We're All Project Managers Now

The transition to remote work means async takes the foreground. Whether, like me, you've transitioned into a remote, distributed company, or your formerly in-person team has gone "remote" during the pandemic, async communication and processes are rapidly taking over. It's especially important to keep in mind that your newly remote team isn't just "working from home"--they're working at home while homeschooling their kids, or navigating an increasingly restricted world (someone please tell me where I can buy face masks, thanks), or dealing with stress, family, health issues--you name it. In these situations, we can no longer assume that everyone is able to commit to the same synchronized working hours.

In this new world, the in-person strategies and tactics we used to manage the development life cycle and reliably deliver valuable software are no longer available to us. This creates a set of problems that prevent us from getting stuff done, but luckily there's a solution. Keep reading to learn about the pitfalls of async work and find out how you can combat them by being your own project manager.

Avoid these pitfalls like a pit of snakes. source

The Dangers of Remote, Async Work

Without things like synchronous, in-person daily standups, or the ability "shoulder tap" your PM, tech lead or teammate, its easy to fall prey to a number of common problems.

  • Scope creep on your in-flight work
  • Missed deliverables--shipping features with missing or unidentified requirements
  • Isolation--lack of collaboration at both the implementation planning stage and in your day-to-day coding

How can we avoid these terrible dangers? How can we ensure that our engineering work stays in-scope and on-time, and that it provides deliverables that meet the goals of the product?

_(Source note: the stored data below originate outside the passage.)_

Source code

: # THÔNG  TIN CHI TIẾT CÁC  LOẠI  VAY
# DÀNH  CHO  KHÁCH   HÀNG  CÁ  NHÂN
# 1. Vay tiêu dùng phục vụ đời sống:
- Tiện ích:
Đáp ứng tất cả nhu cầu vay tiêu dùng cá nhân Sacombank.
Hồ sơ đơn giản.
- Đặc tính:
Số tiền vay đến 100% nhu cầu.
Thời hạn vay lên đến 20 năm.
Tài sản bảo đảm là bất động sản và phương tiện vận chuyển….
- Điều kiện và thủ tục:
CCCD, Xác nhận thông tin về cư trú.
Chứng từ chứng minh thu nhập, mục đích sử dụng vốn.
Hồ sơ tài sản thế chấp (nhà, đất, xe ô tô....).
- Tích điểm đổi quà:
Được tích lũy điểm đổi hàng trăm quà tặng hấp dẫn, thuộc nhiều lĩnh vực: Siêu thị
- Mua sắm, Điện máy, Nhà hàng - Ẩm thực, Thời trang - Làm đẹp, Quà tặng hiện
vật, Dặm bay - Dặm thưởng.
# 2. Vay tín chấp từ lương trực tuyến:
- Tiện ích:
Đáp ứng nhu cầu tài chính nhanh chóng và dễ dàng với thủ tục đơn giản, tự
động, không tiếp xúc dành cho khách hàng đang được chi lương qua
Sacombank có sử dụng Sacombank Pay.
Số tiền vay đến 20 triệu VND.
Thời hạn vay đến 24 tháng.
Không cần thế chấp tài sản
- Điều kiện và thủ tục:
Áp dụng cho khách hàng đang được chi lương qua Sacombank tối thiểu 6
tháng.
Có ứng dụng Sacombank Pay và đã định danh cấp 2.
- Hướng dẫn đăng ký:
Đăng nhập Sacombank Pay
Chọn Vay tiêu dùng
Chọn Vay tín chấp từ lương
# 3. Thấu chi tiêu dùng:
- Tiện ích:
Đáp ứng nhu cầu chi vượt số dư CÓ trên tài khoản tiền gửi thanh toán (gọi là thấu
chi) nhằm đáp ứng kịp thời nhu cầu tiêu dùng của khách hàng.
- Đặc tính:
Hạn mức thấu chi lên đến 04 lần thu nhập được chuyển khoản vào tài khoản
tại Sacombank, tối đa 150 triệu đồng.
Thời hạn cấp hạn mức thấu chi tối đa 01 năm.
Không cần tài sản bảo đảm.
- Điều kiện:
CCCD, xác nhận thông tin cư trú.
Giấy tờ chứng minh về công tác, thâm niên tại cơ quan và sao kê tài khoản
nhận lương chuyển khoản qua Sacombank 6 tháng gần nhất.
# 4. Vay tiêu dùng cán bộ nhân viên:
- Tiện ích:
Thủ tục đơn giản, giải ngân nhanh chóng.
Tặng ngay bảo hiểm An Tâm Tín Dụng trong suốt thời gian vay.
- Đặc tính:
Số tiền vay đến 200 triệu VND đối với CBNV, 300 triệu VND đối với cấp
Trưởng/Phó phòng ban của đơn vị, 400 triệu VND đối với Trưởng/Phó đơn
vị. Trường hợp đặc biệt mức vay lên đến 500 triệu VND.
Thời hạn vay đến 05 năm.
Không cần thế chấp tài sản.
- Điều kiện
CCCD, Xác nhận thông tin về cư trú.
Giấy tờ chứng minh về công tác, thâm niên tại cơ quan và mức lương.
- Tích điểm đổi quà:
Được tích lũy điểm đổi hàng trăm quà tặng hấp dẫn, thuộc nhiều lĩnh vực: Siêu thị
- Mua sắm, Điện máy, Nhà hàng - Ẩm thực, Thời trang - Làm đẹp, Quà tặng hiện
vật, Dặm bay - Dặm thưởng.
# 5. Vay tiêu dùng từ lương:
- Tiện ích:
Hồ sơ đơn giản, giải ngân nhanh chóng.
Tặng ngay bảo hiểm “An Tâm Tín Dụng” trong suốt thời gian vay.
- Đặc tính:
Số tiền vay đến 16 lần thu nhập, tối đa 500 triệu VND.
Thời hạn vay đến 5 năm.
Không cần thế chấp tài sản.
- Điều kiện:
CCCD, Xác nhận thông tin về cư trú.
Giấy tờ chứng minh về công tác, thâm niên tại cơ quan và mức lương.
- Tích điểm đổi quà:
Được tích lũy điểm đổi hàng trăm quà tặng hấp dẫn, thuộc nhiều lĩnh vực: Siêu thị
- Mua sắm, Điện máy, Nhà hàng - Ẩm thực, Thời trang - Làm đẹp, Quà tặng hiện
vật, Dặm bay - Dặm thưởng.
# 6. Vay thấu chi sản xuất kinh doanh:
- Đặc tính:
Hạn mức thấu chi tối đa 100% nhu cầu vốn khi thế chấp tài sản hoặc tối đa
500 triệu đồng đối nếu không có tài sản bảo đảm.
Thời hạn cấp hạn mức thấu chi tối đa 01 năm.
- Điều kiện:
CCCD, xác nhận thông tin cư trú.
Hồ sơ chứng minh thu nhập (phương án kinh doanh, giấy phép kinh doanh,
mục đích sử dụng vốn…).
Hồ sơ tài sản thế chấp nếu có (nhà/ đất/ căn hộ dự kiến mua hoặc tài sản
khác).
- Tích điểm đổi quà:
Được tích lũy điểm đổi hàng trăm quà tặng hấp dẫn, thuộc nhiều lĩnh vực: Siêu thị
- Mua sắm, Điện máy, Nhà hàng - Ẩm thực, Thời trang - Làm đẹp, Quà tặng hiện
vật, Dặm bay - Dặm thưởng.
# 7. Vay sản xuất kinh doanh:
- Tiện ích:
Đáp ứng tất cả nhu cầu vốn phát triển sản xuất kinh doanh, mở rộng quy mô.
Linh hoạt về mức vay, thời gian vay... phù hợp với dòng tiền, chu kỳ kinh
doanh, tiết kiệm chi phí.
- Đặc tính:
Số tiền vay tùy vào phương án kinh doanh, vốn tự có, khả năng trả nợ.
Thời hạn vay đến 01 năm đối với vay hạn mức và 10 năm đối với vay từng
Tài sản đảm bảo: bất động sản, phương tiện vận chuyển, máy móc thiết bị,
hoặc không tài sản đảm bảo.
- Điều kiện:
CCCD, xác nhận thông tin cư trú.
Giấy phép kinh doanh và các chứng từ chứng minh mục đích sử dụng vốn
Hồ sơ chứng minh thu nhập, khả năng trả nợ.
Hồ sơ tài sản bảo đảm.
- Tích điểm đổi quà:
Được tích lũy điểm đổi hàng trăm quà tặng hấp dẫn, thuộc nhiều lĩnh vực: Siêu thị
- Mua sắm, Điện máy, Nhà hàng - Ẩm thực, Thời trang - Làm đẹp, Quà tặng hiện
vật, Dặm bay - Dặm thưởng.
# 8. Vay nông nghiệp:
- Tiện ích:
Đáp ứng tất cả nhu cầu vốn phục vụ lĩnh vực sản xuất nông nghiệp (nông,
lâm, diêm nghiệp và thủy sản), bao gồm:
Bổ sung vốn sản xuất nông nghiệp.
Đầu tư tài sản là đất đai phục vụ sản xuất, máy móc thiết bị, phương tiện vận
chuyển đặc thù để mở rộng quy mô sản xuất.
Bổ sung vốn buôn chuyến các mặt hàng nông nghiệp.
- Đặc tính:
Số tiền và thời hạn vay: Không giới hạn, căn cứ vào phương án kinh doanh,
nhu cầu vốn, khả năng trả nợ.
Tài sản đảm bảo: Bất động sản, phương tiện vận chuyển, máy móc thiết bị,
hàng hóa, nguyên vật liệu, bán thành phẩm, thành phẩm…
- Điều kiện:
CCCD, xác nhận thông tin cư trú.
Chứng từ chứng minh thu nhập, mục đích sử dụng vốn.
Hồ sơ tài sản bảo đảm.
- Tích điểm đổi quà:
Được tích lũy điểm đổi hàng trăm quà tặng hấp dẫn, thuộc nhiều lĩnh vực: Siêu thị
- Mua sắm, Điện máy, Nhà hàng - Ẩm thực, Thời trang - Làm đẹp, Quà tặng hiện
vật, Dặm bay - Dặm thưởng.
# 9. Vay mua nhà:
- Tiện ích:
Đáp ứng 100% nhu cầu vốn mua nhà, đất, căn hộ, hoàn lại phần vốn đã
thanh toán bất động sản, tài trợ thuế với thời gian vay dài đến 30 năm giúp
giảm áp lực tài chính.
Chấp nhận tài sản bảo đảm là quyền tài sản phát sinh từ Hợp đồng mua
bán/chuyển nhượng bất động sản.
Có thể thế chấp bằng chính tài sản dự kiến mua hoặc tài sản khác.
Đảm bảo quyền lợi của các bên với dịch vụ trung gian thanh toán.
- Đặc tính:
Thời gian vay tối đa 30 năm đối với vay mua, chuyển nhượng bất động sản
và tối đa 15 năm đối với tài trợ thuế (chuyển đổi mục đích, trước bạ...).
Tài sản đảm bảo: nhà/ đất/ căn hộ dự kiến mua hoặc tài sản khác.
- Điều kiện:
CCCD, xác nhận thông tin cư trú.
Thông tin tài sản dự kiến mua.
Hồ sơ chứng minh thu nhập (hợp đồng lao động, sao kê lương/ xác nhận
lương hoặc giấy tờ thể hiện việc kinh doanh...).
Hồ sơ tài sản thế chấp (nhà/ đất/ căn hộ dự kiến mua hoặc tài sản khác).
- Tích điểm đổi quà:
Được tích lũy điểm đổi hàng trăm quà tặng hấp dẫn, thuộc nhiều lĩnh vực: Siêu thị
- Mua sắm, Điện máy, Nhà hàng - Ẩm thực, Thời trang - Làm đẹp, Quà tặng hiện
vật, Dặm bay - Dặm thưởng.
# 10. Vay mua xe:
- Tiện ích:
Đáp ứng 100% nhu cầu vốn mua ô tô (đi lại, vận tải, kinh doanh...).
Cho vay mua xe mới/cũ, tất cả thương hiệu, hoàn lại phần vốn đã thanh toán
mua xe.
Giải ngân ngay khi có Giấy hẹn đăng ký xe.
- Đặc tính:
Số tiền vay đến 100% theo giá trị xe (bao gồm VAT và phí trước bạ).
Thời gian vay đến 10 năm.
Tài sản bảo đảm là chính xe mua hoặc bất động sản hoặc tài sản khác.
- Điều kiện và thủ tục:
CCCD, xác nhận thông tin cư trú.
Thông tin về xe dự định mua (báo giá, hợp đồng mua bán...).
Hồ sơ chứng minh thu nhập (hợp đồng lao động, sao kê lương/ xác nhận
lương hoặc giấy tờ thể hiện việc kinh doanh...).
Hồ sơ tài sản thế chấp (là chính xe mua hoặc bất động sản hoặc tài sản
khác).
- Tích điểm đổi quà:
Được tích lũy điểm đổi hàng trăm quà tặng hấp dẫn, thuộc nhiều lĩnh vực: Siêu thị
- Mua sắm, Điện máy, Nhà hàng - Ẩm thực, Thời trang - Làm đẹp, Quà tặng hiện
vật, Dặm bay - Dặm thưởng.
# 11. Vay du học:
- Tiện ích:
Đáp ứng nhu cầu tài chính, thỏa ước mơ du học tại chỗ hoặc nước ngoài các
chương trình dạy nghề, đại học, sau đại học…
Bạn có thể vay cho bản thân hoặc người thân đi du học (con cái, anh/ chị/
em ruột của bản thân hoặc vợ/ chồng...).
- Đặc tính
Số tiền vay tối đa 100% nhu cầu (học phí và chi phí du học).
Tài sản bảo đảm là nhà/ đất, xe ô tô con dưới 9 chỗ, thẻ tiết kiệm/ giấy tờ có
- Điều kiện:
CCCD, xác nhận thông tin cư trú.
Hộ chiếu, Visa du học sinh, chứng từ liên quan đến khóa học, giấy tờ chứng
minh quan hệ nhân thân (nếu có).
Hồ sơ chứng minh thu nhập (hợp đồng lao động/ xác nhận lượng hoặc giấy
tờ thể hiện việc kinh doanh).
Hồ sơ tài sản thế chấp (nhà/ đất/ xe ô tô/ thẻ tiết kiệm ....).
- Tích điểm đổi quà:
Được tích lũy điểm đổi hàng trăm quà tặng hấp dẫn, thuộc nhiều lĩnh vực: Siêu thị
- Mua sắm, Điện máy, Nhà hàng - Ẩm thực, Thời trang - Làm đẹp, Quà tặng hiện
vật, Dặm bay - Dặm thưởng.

We need YOU to be a project manager! And we need you to do your project management using async, written communication.

What It Means To Be A Project Manager

Congratulations--you're promoted! Kind of. You're a project manager now!

What does it mean to be a project manager?

First off, it's important to remember that you are not a product manager--your PM is still the keeper of the roadmap, the decider of prioritization, the communicator to stakeholders and business leaders. So, what are your responsibilities?

You need to document your work like a project manager. This means more time spent writing clear requirements, enumerating engineering tasks and facilitating collaboration amongst your teammates.

In particular, there are a few specific strategies that you can adopt that will help you excel in your new role (congrats again on your promotion).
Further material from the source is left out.